Laketown is a town in Rich County, Utah, United States. The population was 248 at the 2010 census. The town is named for nearby Bear Lake.

Geography
According to the United States Census Bureau, the town has a total area of 1.0 square mile (2.6 km2), all land.

Climate
This climatic region is typified by large seasonal temperature differences, with warm to hot summers and cold (sometimes severely cold) winters.  According to the Köppen Climate Classification system, Laketown has a humid continental climate, abbreviated "Dfb" on climate maps.

Demographics

As of the census of 2000, there were 188 people, 60 households, and 51 families residing in the town. The population density was 186.3 people per square mile (71.9/km2). There were 89 housing units at an average density of 88.2 per square mile (34.0/km2). The racial makeup of the town was 96.28% White, 3.19% Asian, and 0.53% from two or more races.
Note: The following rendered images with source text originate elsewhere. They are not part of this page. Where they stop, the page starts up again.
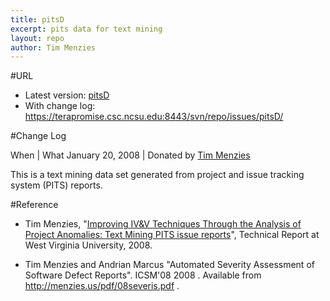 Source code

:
 ```yaml
---
title: pitsD
excerpt: pits data for text mining
layout: repo
author: Tim Menzies
---
```



#URL

  * Latest version: [pitsD](https://terapromise.csc.ncsu.edu:8443/svn/repo/issues/pitsD/pitsD.csv)
  * With change log: https://terapromise.csc.ncsu.edu:8443/svn/repo/issues/pitsD/

#Change Log

When | What
   January 20, 2008 | Donated by [Tim Menzies](TimMenzies)

This is a text mining data set generated from project and issue tracking system (PITS) reports.

#Reference

  * Tim Menzies, "[Improving IV&V Techniques Through the Analysis of Project Anomalies: Text Mining PITS issue reports](http://menzies.us/pdf/07anomalies-pits.pdf)", Technical Report at West Virginia University, 2008.

  * Tim Menzies and Andrian Marcus "Automated Severity Assessment of Software Defect Reports". ICSM'08  2008 . Available from http://menzies.us/pdf/08severis.pdf . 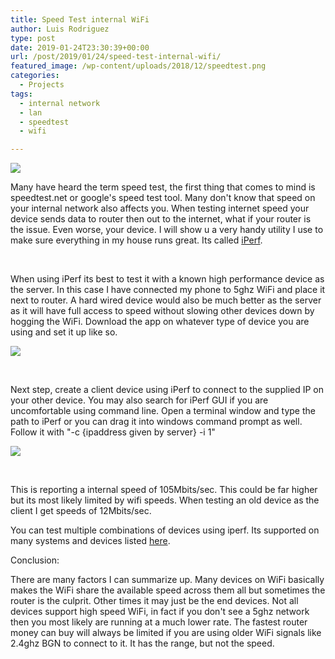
 ```yaml
---
title: Speed Test internal WiFi
author: Luis Rodriguez
type: post
date: 2019-01-24T23:30:39+00:00
url: /post/2019/01/24/speed-test-internal-wifi/
featured_image: /wp-content/uploads/2018/12/speedtest.png
categories:
  - Projects
tags:
  - internal network
  - lan
  - speedtest
  - wifi

---
```


![](/uploads/2018/12/speedtest.png)

Many have heard the term speed test, the first thing that comes to mind is speedtest.net or google's speed test tool. Many don't know that speed on your internal network also affects you. When testing internet speed your device sends data to router then out to the internet, what if your router is the issue. Even worse, your device. I will show u a very handy utility I use to make sure everything in my house runs great. Its called [iPerf][2].

<!--more-->

&nbsp;

When using iPerf its best to test it with a known high performance device as the server. In this case I have connected my phone to 5ghz WiFi and place it next to router. A hard wired device would also be much better as the server as it will have full access to speed without slowing other devices down by hogging the WiFi. Download the app on whatever type of device you are using and set it up like so.

![](/uploads/2018/12/photo_2018-12-06_11-46-01.jpg)

&nbsp;

Next step, create a client device using iPerf to connect to the supplied IP on your other device. You may also search for iPerf GUI if you are uncomfortable using command line. Open a terminal window and type the path to iPerf or you can drag it into windows command prompt as well. Follow it with "-c {ipaddress given by server} -i 1"

![](/uploads/2018/12/1-7.png)

&nbsp;

This is reporting a internal speed of 105Mbits/sec. This could be far higher but its most likely limited by wifi speeds. When testing an old device as the client I get speeds of 12Mbits/sec.

You can test multiple combinations of devices using iperf. Its supported on many systems and devices listed [here][2].

Conclusion:

There are many factors I can summarize up. Many devices on WiFi basically makes the WiFi share the available speed across them all but sometimes the router is the culprit. Other times it may just be the end devices. Not all devices support high speed WiFi, in fact if you don't see a 5ghz network then you most likely are running at a much lower rate. The fastest router money can buy will always be limited if you are using older WiFi signals like 2.4ghz BGN to connect to it. It has the range, but not the speed.

 [2]: https://iperf.fr/iperf-download.php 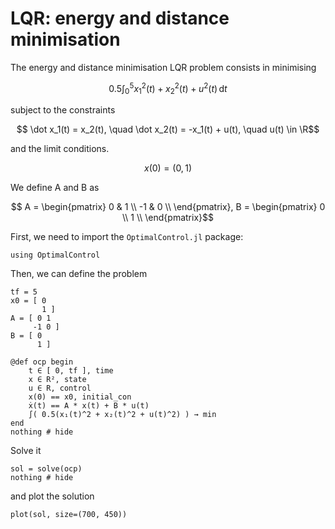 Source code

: # LQR: energy and distance minimisation

The energy and distance minimisation LQR problem consists in minimising

```math
    0.5\int_{0}^{5} x_1^2(t) + x_2^2(t) + u^2(t) \, \mathrm{d}t 
```

subject to the constraints

```math
    \dot x_1(t) = x_2(t), \quad \dot x_2(t) = -x_1(t) + u(t), \quad u(t) \in \R
```

and the limit conditions.

```math
    x(0) = (0,1)
```

We define A and B as 

```math
    A = \begin{pmatrix} 0 & 1 \\ -1 & 0 \\ \end{pmatrix}, B = \begin{pmatrix} 0 \\ 1 \\ \end{pmatrix}
```

First, we need to import the `OptimalControl.jl` package:

```@example main
using OptimalControl
```

Then, we can define the problem

```@example main
tf = 5
x0 = [ 0
       1 ]
A = [ 0 1
     -1 0 ]
B = [ 0
      1 ]

@def ocp begin
    t ∈ [ 0, tf ], time
    x ∈ R², state
    u ∈ R, control
    x(0) == x0, initial_con
    ẋ(t) == A * x(t) + B * u(t)
    ∫( 0.5(x₁(t)^2 + x₂(t)^2 + u(t)^2) ) → min
end
nothing # hide
```

Solve it

```@example main
sol = solve(ocp)
nothing # hide
```

and plot the solution

```@example main
plot(sol, size=(700, 450))
``` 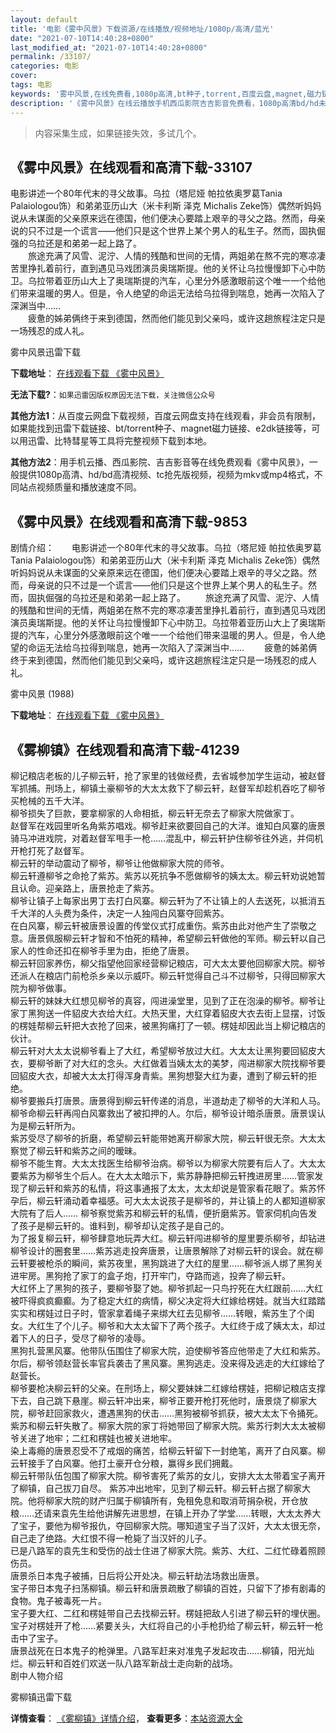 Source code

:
 ```yaml
---
layout: default
title: '电影《雾中风景》下载资源/在线播放/视频地址/1080p/高清/蓝光'
date: "2021-07-10T14:40:28+0800"
last_modified_at: "2021-07-10T14:40:28+0800"
permalink: /33107/
categories: 电影
cover:
tags: 电影
keywords: '雾中风景,在线免费看,1080p高清,bt种子,torrent,百度云盘,magnet,磁力链,迅雷下载资源'
description: '《雾中风景》在线云播放手机西瓜影院吉吉影音免费看，1080p高清bd/hd未删减完整版和tc抢先枪版，mkv/mp4格式，附带bt/torrent种子、magnet/磁力链、百度云盘、网盘资源迅雷下载链接'
---
```


>内容采集生成，如果链接失效，多试几个。


## 《雾中风景》在线观看和高清下载-33107

电影讲述一个80年代末的寻父故事。乌拉（塔尼娅 帕拉依奥罗葛Tania Palaiologou饰）和弟弟亚历山大（米卡利斯 泽克 Michalis Zeke饰）偶然听妈妈说从未谋面的父亲原来远在德国，他们便决心要踏上艰辛的寻父之路。然而，母亲说的只不过是一个谎言——他们只是这个世界上某个男人的私生子。然而，固执倔强的乌拉还是和弟弟一起上路了。<br />　　旅途充满了风雪、泥泞、人情的残酷和世间的无情，两姐弟在熬不完的寒凉凄苦里挣扎着前行，直到遇见马戏团演员奥瑞斯提。他的关怀让乌拉慢慢卸下心中防卫。乌拉带着亚历山大上了奥瑞斯提的汽车，心里分外感激眼前这个唯一一个给他们带来温暖的男人。但是，令人绝望的命运无法给乌拉得到喘息，她再一次陷入了深渊当中……<br />　　疲惫的姊弟俩终于来到德国，然而他们能见到父亲吗，或许这趟旅程注定只是一场残忍的成人礼。&nbsp;


雾中风景迅雷下载

**下载地址**： [在线观看下载 《雾中风景》](https://www.993dy.com//vod-detail-id-15671.html) 


**无法下载?**：`如果迅雷因版权原因无法下载，关注微信公众号 `

**其他方法1**：从百度云网盘下载视频，百度云网盘支持在线观看，非会员有限制，如果能找到迅雷下载链接、bt/torrent种子、magnet磁力链接、e2dk链接等，可以用迅雷、比特彗星等工具将完整视频下载到本地。

**其他方法2**：用手机云播、西瓜影院、吉吉影音等在线免费观看《雾中风景》，一般提供1080p高清、hd/bd高清视频、tc抢先版视频，视频为mkv或mp4格式，不同站点视频质量和播放速度不同。


## 《雾中风景》在线观看和高清下载-9853

剧情介绍：　　电影讲述一个80年代末的寻父故事。乌拉（塔尼娅 帕拉依奥罗葛Tania Palaiologou饰）和弟弟亚历山大（米卡利斯 泽克 Michalis Zeke饰）偶然听妈妈说从未谋面的父亲原来远在德国，他们便决心要踏上艰辛的寻父之路。然而，母亲说的只不过是一个谎言——他们只是这个世界上某个男人的私生子。然而，固执倔强的乌拉还是和弟弟一起上路了。 　　旅途充满了风雪、泥泞、人情的残酷和世间的无情，两姐弟在熬不完的寒凉凄苦里挣扎着前行，直到遇见马戏团演员奥瑞斯提。他的关怀让乌拉慢慢卸下心中防卫。乌拉带着亚历山大上了奥瑞斯提的汽车，心里分外感激眼前这个唯一一个给他们带来温暖的男人。但是，令人绝望的命运无法给乌拉得到喘息，她再一次陷入了深渊当中…… 　　疲惫的姊弟俩终于来到德国，然而他们能见到父亲吗，或许这趟旅程注定只是一场残忍的成人礼。


雾中风景 (1988)

**下载地址**： [在线观看下载 《雾中风景》](https://www.btbtdy.me/btdy/dy8945.html) 


## 《雾柳镇》在线观看和高清下载-41239

柳记粮店老板的儿子柳云轩，抢了家里的钱做经费，去省城参加学生运动，被赵督军抓捕。刑场上，柳镇土豪柳爷的大太太救下了柳云轩，赵督军却趁机吞吃了柳爷买枪械的五千大洋。<br />柳爷损失了巨款，要拿柳家的人命相抵，柳云轩无奈去了柳家大院做家丁。<br />赵督军在戏园里听名角紫苏唱戏。柳爷赶来欲要回自己的大洋。谁知白风寨的唐景骑马冲进戏院，对着赵督军甩手一枪&hellip;…混乱中，柳云轩护住柳爷往外逃，并伺机开枪打死了赵督军。<br />柳云轩的举动震动了柳爷，柳爷让他做柳家大院的师爷。<br />柳云轩遵柳爷之命抢了紫苏。紫苏以死抗争不愿做柳爷的姨太太。柳云轩劝说她暂且认命。迎亲路上，唐景抢走了紫苏。<br />柳爷让镇子上每家出男丁去打白风寨。柳云轩为了不让镇上的人去送死，以抵消五千大洋的人头费为条件，决定一人独闯白风寨夺回紫苏。<br />在白风寨，柳云轩被唐景设置的传堂仪式打成重伤。紫苏由此对他产生了崇敬之意。唐景佩服柳云轩才智和不怕死的精神，希望柳云轩做他的军师。柳云轩以自己家人的性命还扣在柳爷手里为由，拒绝了唐景。<br />柳云轩回家养伤，柳父指望他回家经营柳记粮店，可大太太要他回柳家大院。柳爷还派人在粮店门前枪杀乡亲以示威吓。柳云轩觉得自己斗不过柳爷，只得回柳家大院为柳爷做事。<br />柳云轩的妹妹大红想见柳爷的真容，闯进澡堂里，见到了正在泡澡的柳爷。柳爷让家丁黑狗送一件貂皮大衣给大红。大热天里，大红穿着貂皮大衣去街上显摆，讨饭的楞娃帮柳云轩把大衣抢了回来，被黑狗痛打了一顿。楞娃却因此当上柳记粮店的伙计。<br />柳云轩对大太太说柳爷看上了大红，希望柳爷放过大红。大太太让黑狗要回貂皮大衣，要柳爷断了对大红的念头。大红做着当姨太太的美梦，闯进柳家大院找柳爷要回貂皮大衣，却被大太太打得浑身青紫。黑狗想娶大红为妻，遭到了柳云轩的拒绝。<br />柳爷要搬兵打唐景。唐景得到柳云轩传递的消息，半道劫走了柳爷的大洋和人马。柳爷命柳云轩再闯白风寨救出了被扣押的人。尔后，柳爷设计暗杀唐景。唐景误认为是柳云轩所为。<br />紫苏受尽了柳爷的折磨，希望柳云轩能带她离开柳家大院，柳云轩很无奈。大太太察觉了柳云轩和紫苏之间的暧昧。<br />柳爷不能生育。大太太找医生给柳爷治病。柳爷以为柳家大院要有后人了。大太太要紫苏为柳爷生个后人。在大太太暗示下，紫苏静静把柳云轩拽进房里&hellip;…管家发现了柳云轩和紫苏的私情，将这事通报了太太，太太却说是管家看花眼了。紫苏怀孕后，柳云轩涌动着幸福感。可大太太说孩子是柳爷的，并让镇上的人都知道柳家大院有了后人…… 柳爷察觉紫苏和柳云轩的私情，便折磨紫苏。管家伺机向告发了孩子是柳云轩的。谁料到，柳爷却认定孩子是自己的。<br />为了报复柳云轩，柳爷肆意地玩弄大红。柳云轩闯进柳爷的屋里要杀柳爷，却钻进柳爷设计的圈套里……紫苏逃走投奔唐景，让唐景解除了对柳云轩的误会。就在柳云轩要被枪杀的瞬间，紫苏夜里，黑狗跳进了大红的屋里&hellip;…柳爷派人绑了黑狗关进牢房。黑狗抢了家丁的盒子炮，打开牢门，夺路而逃，投奔了柳云轩。<br />大红怀上了黑狗的孩子，要柳爷娶了她。柳爷抓起一只鸟拧死在大红跟前&hellip;…大红被吓得疯疯癫癫。为了稳定大红的病情，柳父决定将大红嫁给楞娃。就当大红踏踏实实和楞娃过日子时，管家拿着绳子来绑大红去见柳爷……转眼，紫苏生了个闺女。大红生了个儿子。柳爷和大太太留下了两个孩子。大红终于成了姨太太，却过着下人的日子，受尽了柳爷的凌辱。<br />黑狗扎营黑风寨。他带队伍围住了柳家大院，迫使柳爷答应他带走了大红和紫苏。尔后，柳爷领赵营长率官兵袭击了黑风寨。黑狗逃走。没来得及逃走的大红嫁给了赵营长。<br />柳爷要枪决柳云轩的父亲。在刑场上，柳父要妹妹二红嫁给楞娃，把柳记粮店支撑下去，自己跳下悬崖。柳云轩冲出来，柳爷正要开枪打死他时，唐景烧了柳家大院，柳爷赶回家救火，遭遇黑狗的伏击……黑狗被柳爷抓获，被大太太下令捅死。<br />紫苏和柳云轩失散了。柳家大院的家丁将她带回了柳家大院。紫苏行刺大太太被柳爷关进了地牢；二红和楞娃也被关进地牢。<br />染上毒瘾的唐景忍受不了戒烟的痛苦，给柳云轩留下一封绝笔，离开了白风寨。柳云轩接手了白风寨。他打土豪开仓分粮，赢得乡民们拥戴。<br />柳云轩带队伍包围了柳家大院。柳爷害死了紫苏的女儿，安排大太太带着宝子离开了柳镇，自己拔刀自尽。 紫苏冲出地牢，见到了柳云轩。柳云轩占据了柳家大院。他将柳家大院的财产归属于柳镇所有，免租免息和取消苛捐杂税，开仓放粮&hellip;…还请来袁先生给他讲解先进思想，在镇上开办了学堂……转眼，大太太养大了宝子，要他为柳爷报仇，夺回柳家大院。哪知道宝子当了汉奸，大太太很无奈，自己走了绝路。大红恨不得一枪毙了当汉奸的儿子。<br />已是八路军的袁先生和受伤的战士住进了柳家大院。紫苏、大红、二红忙碌着照顾伤员。<br />唐景杀日本鬼子被捕，日后将公开处决。柳云轩劫法场救出唐景。<br />宝子带日本鬼子扫荡柳镇。柳云轩和唐景疏散了柳镇的百姓，只留下了掺有剧毒的食物。鬼子被毒死一片。<br />宝子要大红、二红和楞娃带自己去找柳云轩。楞娃把敌人引进了柳云轩的埋伏圈。宝子对楞娃开了枪……紧要关头，大红将自己的小手枪扔给了柳云轩，柳云轩一枪击中了宝子。<br />唐景战死在日本鬼子的枪弹里。八路军赶来对准鬼子发起攻击……柳镇，阳光灿烂。柳云轩和百姓们欢送一队八路军新战士走向新的战场。<br />剧中人物介绍


雾柳镇迅雷下载

**详情查看**： [《雾柳镇》详情介绍](/movie/41239/)， **查看更多**：[本站资源大全](/movie/t/all/)

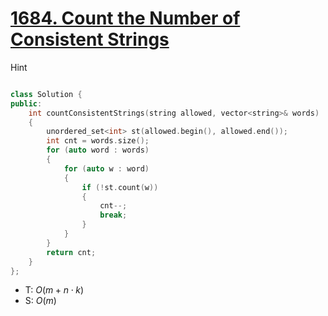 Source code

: # [1684. Count the Number of Consistent Strings](https://leetcode.com/problems/count-the-number-of-consistent-strings/description/)

 Hint
```cpp

```



```cpp
class Solution {
public:
    int countConsistentStrings(string allowed, vector<string>& words)
    {
        unordered_set<int> st(allowed.begin(), allowed.end());
        int cnt = words.size();
        for (auto word : words)
        {
            for (auto w : word)
            {
                if (!st.count(w))
                {
                    cnt--;
                    break;
                }
            }
        }
        return cnt;
    }
};
```
- T: $O(m + n \cdot k)$
- S: $O(m)$

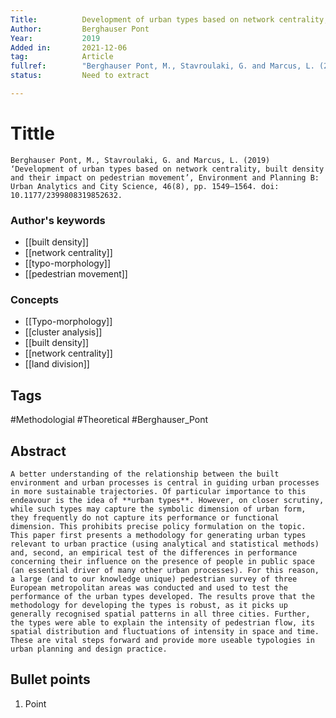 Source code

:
 ```yaml
---
Title: 			Development of urban types based on network centrality, built density and their impact on pedestrian movement
Author:			Berghauser Pont
Year:			2019
Added in:		2021-12-06
tag:			Article
fullref: 		"Berghauser Pont, M., Stavroulaki, G. and Marcus, L. (2019) ‘Development of urban types based on network centrality, built density and their impact on pedestrian movement’, _Environment and Planning B: Urban Analytics and City Science_, 46(8), pp. 1549–1564. doi: 10.1177/2399808319852632."
status:			Need to extract

---
```


# Tittle 
```ad-quote
Berghauser Pont, M., Stavroulaki, G. and Marcus, L. (2019) ‘Development of urban types based on network centrality, built density and their impact on pedestrian movement’, Environment and Planning B: Urban Analytics and City Science, 46(8), pp. 1549–1564. doi: 10.1177/2399808319852632.
```
### Author's keywords
- [[built density]]
- [[network centrality]]
- [[typo-morphology]]
- [[pedestrian movement]]
### Concepts
 - [[Typo-morphology]]
- [[cluster analysis]]
- [[built density]]
- [[network centrality]]
- [[land division]]
## Tags
#Methodologial #Theoretical #Berghauser_Pont
## Abstract
```ad-abstract
A better understanding of the relationship between the built environment and urban processes is central in guiding urban processes in more sustainable trajectories. Of particular importance to this endeavour is the idea of **urban types**. However, on closer scrutiny, while such types may capture the symbolic dimension of urban form, they frequently do not capture its performance or functional dimension. This prohibits precise policy formulation on the topic. This paper first presents a methodology for generating urban types relevant to urban practice (using analytical and statistical methods) and, second, an empirical test of the differences in performance concerning their influence on the presence of people in public space (an essential driver of many other urban processes). For this reason, a large (and to our knowledge unique) pedestrian survey of three European metropolitan areas was conducted and used to test the performance of the urban types developed. The results prove that the methodology for developing the types is robust, as it picks up generally recognised spatial patterns in all three cities. Further, the types were able to explain the intensity of pedestrian flow, its spatial distribution and fluctuations of intensity in space and time. These are vital steps forward and provide more useable typologies in urban planning and design practice.
```

## Bullet points
1. Point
There were 60 households, out of which 48.3% had children under the age of 18 living with them, 80.0% were married couples living together, 1.7% had a female householder with no husband present, and 15.0% were non-families. 15.0% of all households were made up of individuals, and 8.3% had someone living alone who was 65 years of age or older. The average household size was 3.13 and the average family size was 3.51.

In the town, the population was spread out, with 32.4% under the age of 18, 8.5% from 18 to 24, 18.6% from 25 to 44, 27.7% from 45 to 64, and 12.8% who were 65 years of age or older. The median age was 40 years. For every 100 females, there were 97.9 males. For every 100 females age 18 and over, there were 111.7 males.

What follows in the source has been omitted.